The irony about Trump’s point that the US has in fact subsidized the growth of foreign economies at the expense of our own leaves out one vitally important fact: The US subsidy of much of the global economy was The Plan from the outset. And that plan, where the US subsidized an underdeveloped and largely impoverished world has worked out better than most anyone dreamed back in the 1960s, when Americans first started noticing manufacturing and jobs moving offshore. The result of global growth sponsored by US subsidy and sacrifice is that not only foreign countries have benefited, but so have Americans. The cost of innumerable goods made overseas has plummeted, making every manner of goods of all sorts much cheaper than had they been made domestically. It’s difficult to measure how much the US standard of living has gained via globalization, but the gains have been undeniably substantial.

But now all that is changing. China, which has for decades ruthlessly stolen all manner of valuable American intellectual property as matter of state policy, is now being held to account. China’s entire long term economic growth plan is built upon a foundation of IP theft, primarily US based technology and cultural products. A trade confrontation with China appears to be the most defensible, if not the riskiest portion of trade strategy, as the Chinese government is digging in for a long siege as a matter national pride and economic survival. A protracted game of tariffs and counter tariffs runs a high risk of triggering a global recession.

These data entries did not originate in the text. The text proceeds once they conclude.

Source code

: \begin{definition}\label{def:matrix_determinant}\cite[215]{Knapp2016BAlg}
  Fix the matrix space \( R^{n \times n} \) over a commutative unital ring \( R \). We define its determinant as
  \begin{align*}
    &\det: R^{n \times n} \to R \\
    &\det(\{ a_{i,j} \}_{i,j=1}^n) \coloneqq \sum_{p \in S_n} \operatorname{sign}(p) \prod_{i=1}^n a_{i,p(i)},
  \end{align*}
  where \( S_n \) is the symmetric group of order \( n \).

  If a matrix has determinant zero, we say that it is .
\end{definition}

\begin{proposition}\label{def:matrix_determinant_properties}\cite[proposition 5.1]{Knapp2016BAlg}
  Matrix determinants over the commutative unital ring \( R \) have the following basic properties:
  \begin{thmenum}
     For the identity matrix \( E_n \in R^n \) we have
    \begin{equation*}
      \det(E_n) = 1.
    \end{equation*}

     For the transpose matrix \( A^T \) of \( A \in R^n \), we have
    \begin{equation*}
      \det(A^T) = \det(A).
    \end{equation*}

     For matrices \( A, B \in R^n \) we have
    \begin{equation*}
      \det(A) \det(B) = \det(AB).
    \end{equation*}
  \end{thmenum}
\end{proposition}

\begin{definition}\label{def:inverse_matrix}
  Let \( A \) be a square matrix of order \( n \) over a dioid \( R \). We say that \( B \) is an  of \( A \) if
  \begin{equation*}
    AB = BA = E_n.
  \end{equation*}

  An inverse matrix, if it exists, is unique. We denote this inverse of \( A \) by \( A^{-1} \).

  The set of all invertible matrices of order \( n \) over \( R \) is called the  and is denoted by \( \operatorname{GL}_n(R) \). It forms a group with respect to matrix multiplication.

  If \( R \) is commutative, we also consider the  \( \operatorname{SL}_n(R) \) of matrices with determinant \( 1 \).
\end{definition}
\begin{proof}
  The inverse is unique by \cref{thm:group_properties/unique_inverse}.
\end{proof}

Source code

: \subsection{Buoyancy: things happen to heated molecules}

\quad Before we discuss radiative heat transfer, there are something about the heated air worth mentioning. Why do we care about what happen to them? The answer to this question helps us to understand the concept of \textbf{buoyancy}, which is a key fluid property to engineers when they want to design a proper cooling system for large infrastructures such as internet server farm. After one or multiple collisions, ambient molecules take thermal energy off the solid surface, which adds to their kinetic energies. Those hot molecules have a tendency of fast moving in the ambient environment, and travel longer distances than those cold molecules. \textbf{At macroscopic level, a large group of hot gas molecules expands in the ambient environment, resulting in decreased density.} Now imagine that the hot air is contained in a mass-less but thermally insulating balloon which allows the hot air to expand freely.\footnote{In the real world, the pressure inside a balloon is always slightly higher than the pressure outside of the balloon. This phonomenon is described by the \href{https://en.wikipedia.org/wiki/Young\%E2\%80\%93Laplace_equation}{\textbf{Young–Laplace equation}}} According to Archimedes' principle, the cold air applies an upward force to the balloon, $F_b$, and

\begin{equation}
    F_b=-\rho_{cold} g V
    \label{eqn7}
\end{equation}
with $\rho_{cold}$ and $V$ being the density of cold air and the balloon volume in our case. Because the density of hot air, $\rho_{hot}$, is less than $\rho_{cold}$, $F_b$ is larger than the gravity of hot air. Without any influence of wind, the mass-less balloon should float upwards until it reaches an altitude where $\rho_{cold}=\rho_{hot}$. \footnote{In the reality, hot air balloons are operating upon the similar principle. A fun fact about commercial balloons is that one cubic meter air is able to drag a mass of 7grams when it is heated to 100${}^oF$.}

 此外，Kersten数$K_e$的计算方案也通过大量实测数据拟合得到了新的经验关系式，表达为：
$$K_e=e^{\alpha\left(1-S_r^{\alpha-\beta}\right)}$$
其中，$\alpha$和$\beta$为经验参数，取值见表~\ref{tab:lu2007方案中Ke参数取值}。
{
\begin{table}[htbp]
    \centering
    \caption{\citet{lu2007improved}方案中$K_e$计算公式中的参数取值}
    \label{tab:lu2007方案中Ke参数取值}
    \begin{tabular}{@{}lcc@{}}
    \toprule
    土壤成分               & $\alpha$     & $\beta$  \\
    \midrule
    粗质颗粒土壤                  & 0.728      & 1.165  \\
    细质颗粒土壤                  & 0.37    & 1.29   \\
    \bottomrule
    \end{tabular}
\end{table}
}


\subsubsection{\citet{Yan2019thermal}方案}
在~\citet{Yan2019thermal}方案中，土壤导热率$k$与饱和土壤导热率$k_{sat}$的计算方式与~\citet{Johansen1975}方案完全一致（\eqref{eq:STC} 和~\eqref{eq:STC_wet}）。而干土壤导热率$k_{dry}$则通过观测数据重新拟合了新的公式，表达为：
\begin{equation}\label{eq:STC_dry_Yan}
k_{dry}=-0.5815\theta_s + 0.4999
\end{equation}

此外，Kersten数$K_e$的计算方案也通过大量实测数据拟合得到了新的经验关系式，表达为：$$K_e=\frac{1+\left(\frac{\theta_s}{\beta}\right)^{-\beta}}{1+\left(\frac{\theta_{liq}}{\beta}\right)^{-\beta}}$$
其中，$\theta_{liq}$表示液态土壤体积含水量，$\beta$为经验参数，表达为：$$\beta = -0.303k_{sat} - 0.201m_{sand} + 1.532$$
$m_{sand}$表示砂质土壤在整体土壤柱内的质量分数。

The US trade confrontation with Canada and the EU is much less rational. To be sure, Canada and the Europeans have long taken advantage of the US via a number of advantageous trade deals. But these deals were endorsed by the US government in previous years as beneficial for all, but now we’re abruptly changing our minds and thus torpedoing our closest and best allies.

The Trump trade policy is essentially performing surgery with a sledge hammer. International trade is so important, that a much needed course correction is best performed with cautious statecraft and without bullying. Angering Canada, Western Europe, Mexico and other important allies and neighbors offers little if any benefit and many hazards. China, while a different story diplomatically is a giant, nationalistic dragon that should not be so carelessly trifled with. There is a better way to do this.

Economic historians will reference the Smoot-Hawley Tariff act of 1930 as a primary example of how destructive tariff policy can be. More than any other factor, historians cite Smoot -Hawley as the most likely cause of The Great Depression of the 1930s.

President Trump says trade wars are “easy to win”. Really? Good luck finding one verifiable historical example of a clear winner and a clear loser in a trade war. Trade wars usually prove costly to everyone.

The current consensus on Wall Street as well as Main Street for that matter is that our trading partners will eventually crack and submit to US terms on revised trade. Let’s hope that consensus proves correct, otherwise the US and global economies may be in for some very difficult times that no one is expecting.